### Instructions for the task
All lines from the one containing "打牢rnn和gan的基础" to the end of the data below are to be returned exactly, both ends included, with nothing added.

### Provided material
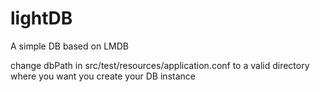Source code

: # lightDB
A simple DB based on LMDB

change dbPath in src/test/resources/application.conf to a valid directory where you want you create your DB instance
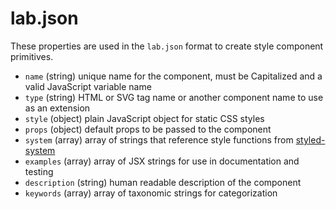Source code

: 
# lab.json

These properties are used in the `lab.json` format to create style component primitives.

- `name` (string) unique name for the component, must be Capitalized and a valid JavaScript variable name
- `type` (string) HTML or SVG tag name or another component name to use as an extension
- `style` (object) plain JavaScript object for static CSS styles
- `props` (object) default props to be passed to the component
- `system` (array) array of strings that reference style functions from [styled-system][styled-system]
- `examples` (array) array of JSX strings for use in documentation and testing
- `description` (string) human readable description of the component
- `keywords` (array) array of taxonomic strings for categorization

[styled-system]: https://github.com/jxnblk/styled-system
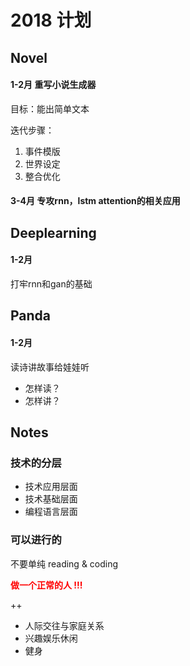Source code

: # 2018 计划



## Novel

#### 1-2月 重写小说生成器

目标：能出简单文本

迭代步骤：

1. 事件模版
2. 世界设定
3. 整合优化

#### 3-4月 专攻rnn，lstm attention的相关应用


## Deeplearning

#### 1-2月

打牢rnn和gan的基础

## Panda

#### 1-2月

读诗讲故事给娃娃听

- 怎样读？
- 怎样讲？

## Notes

### 技术的分层

- 技术应用层面
- 技术基础层面
- 编程语言层面

### 可以进行的
不要单纯 reading & coding

<b style="color:red">做一个正常的人 !!!</b>

++

- 人际交往与家庭关系
- 兴趣娱乐休闲
- 健身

### Task output
打牢rnn和gan的基础

## Panda

#### 1-2月

读诗讲故事给娃娃听

- 怎样读？
- 怎样讲？

## Notes

### 技术的分层

- 技术应用层面
- 技术基础层面
- 编程语言层面

### 可以进行的
不要单纯 reading & coding

<b style="color:red">做一个正常的人 !!!</b>

++

- 人际交往与家庭关系
- 兴趣娱乐休闲
- 健身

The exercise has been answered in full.